My little guy Eric comes up to me while I’m watching a basketball game. “What are you drinking, dad?”
“I’m having a beer, bud.”
“Can I try some?”
“It is an adult drink. So, no, you can’t have any now. You have to be 21.”
“Can I smell it?”
“Sure, take a whiff if you want.”
He takes a full on sniff like he inhaling fresh mountain air…but it’s a porter, so it’s nothing like that.
“EEEWWW! That’s gross, dad.”
“I actually love the taste of good beer.”
“Well, it smells disgusting!”
That was one of the first discussions of alcohol I’ve had with our youngest son. Watching his face scrunch up because he thought it smelled awful was delightfully funny. It was also probably the same face I made when I smelled beer for the first time, and I definitely made that face and quite possibly wretched a little bit when I had my first taste of beer in my teens. I bet it was funny watching me try to look cool after tasting that first Rolling Rock and having my body protest its flavor.
Some of you may view me having a beer around my kids as offensive or even reckless. But my wife and I don’t see it that way; it’s a chance to teach them responsibility.

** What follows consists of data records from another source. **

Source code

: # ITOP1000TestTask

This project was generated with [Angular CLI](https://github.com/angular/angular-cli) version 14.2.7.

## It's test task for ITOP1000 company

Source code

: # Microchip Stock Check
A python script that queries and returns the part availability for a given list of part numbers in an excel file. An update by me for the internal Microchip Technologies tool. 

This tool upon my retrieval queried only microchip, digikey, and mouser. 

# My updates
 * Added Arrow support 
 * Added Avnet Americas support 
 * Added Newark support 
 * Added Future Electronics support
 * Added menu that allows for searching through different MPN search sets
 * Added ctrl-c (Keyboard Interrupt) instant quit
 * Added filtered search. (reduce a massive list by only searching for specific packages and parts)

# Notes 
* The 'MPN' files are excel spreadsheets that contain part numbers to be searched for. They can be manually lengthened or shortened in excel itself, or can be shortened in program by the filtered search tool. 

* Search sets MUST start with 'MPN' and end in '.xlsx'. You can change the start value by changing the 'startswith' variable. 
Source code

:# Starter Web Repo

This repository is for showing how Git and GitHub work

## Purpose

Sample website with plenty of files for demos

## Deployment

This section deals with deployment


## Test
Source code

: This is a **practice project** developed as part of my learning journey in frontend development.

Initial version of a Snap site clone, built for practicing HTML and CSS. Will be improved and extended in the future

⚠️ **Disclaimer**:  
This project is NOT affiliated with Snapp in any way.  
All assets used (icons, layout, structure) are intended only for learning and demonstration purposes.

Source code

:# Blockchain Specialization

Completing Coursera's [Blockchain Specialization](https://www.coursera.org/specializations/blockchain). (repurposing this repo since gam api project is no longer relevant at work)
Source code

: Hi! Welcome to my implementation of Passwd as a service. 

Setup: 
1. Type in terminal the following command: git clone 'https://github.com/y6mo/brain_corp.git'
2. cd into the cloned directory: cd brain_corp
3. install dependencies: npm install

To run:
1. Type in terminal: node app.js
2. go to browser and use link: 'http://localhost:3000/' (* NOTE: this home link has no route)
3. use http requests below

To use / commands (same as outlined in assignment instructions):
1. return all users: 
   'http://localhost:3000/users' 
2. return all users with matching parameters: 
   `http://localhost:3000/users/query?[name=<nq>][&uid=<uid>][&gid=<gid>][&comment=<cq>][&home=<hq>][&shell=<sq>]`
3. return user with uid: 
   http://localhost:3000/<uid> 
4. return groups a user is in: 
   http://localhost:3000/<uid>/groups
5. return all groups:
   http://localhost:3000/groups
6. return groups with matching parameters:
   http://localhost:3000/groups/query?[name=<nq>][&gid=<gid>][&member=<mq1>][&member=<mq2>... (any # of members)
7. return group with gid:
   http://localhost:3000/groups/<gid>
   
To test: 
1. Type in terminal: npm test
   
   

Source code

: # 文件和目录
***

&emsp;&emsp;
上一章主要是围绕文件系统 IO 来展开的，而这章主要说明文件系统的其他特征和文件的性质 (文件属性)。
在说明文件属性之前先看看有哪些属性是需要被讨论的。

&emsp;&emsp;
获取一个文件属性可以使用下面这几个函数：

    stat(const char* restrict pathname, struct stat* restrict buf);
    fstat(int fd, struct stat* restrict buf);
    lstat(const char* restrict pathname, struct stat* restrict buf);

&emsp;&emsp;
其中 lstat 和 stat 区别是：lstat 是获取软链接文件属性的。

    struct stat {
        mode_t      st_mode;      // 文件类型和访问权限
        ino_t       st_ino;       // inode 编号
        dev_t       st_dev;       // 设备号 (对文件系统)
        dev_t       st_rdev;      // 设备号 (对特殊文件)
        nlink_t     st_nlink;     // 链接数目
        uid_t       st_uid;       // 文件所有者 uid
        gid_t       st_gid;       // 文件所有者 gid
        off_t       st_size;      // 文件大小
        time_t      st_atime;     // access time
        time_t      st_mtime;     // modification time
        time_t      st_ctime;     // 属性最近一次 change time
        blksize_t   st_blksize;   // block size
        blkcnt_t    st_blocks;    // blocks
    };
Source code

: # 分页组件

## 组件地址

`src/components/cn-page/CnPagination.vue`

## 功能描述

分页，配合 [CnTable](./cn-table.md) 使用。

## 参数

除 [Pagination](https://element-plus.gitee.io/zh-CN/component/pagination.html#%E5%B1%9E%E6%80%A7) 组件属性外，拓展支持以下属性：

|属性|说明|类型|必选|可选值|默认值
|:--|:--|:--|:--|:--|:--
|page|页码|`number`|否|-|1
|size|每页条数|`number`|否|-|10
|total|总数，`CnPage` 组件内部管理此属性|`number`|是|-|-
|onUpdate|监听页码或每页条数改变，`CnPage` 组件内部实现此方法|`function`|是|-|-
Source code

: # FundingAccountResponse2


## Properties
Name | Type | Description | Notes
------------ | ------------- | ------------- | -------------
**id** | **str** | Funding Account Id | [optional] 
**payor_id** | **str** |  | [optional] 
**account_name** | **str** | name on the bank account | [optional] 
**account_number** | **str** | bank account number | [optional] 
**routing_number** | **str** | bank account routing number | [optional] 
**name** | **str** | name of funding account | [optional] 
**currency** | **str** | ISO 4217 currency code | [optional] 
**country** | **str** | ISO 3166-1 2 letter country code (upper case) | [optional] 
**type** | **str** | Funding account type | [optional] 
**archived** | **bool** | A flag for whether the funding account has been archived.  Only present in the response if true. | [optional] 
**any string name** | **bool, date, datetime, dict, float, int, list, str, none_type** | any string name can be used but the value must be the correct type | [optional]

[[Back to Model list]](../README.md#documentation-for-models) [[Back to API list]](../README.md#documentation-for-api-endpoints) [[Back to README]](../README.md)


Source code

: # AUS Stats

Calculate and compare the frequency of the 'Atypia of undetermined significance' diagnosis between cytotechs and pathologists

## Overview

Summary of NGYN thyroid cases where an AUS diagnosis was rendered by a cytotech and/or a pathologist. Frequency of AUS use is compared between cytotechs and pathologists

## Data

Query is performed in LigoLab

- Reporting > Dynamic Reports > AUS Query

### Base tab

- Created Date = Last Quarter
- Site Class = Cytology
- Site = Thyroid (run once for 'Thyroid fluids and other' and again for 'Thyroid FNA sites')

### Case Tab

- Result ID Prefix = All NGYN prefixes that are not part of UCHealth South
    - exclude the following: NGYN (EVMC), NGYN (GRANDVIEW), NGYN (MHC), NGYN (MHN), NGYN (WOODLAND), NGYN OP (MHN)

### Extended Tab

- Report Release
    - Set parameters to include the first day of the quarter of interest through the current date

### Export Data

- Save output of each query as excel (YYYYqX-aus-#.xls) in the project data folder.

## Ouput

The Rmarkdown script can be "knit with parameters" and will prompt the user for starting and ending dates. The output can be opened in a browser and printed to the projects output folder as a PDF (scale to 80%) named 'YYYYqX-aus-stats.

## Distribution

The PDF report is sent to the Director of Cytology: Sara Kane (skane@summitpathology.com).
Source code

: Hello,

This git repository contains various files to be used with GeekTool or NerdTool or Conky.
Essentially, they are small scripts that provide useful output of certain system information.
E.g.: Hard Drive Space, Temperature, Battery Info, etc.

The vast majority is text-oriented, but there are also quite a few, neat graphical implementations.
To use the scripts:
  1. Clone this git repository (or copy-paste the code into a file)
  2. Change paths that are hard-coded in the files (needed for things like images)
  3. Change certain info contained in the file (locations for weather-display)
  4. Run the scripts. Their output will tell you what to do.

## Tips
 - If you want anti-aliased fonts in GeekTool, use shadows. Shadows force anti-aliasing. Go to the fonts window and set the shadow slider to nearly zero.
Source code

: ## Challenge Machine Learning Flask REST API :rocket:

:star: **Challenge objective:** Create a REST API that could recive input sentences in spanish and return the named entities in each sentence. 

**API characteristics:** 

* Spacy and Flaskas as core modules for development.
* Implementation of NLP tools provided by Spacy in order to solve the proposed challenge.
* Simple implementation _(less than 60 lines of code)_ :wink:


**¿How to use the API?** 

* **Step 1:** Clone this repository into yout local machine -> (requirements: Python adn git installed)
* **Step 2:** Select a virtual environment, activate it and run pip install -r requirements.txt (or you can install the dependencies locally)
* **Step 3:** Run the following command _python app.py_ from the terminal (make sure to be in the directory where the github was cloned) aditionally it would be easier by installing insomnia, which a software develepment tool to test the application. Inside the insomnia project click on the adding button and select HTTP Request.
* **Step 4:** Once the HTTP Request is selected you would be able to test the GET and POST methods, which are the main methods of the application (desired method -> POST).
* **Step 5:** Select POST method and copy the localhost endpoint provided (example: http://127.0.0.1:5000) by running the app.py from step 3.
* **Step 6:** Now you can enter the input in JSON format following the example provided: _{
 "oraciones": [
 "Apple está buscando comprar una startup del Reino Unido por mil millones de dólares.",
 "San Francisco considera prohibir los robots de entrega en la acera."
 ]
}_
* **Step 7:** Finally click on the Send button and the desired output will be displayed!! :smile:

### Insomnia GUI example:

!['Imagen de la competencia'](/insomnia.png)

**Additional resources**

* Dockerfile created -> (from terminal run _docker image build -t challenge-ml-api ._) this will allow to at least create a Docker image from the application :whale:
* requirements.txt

Think about it. We try to teach our kids all manner of things that deal with personal responsibility: cleaning their rooms, asking permission when they want to do something, aiming when they pee in the toilet (our daughters thankfully have this down pat; our boys… well, they’re working on it). Hell, where I grew up, kids as young as 9 are going out hunting with their dads and moms, usually just to walk with them so they are shown and trained how to be responsible and respectful of guns.
So, by having a beer or a glass of wine around our kids, we can show that you can have restraint and be accountable. Now, it’s certainly not acceptable to be stumbling about like Captain Jack Sparrow after a good bout with jugs of rum. But I don’t think having a random Dead Guy Ale is a bad thing or conveys the wrong message; quite the opposite. There’s been more than a few times people have thrown derisive looks at us when were out eating with our children and I order a beer and my wife orders a glass of wine. I can almost hear their judgmental whispers: “Did you see those alcoholics over there, ordering drinks when their kids are right next them? The nerve!”
Too many times I’ve seen and heard of parents wanting to shield their kids from things adults do for entertainment by not telling them anything. Sex. Alcohol. Scary movies. The thing is, by not arming them with the proper information about these and many other adult-related activities, you can’t expect them to know how to manage those appetites and enjoy them as they are meant to be enjoyed: with responsibility.
So, save your sneers when my wife and I are with our kids and we order a drink with dinner. We’re showing our offspring responsibility, dammit!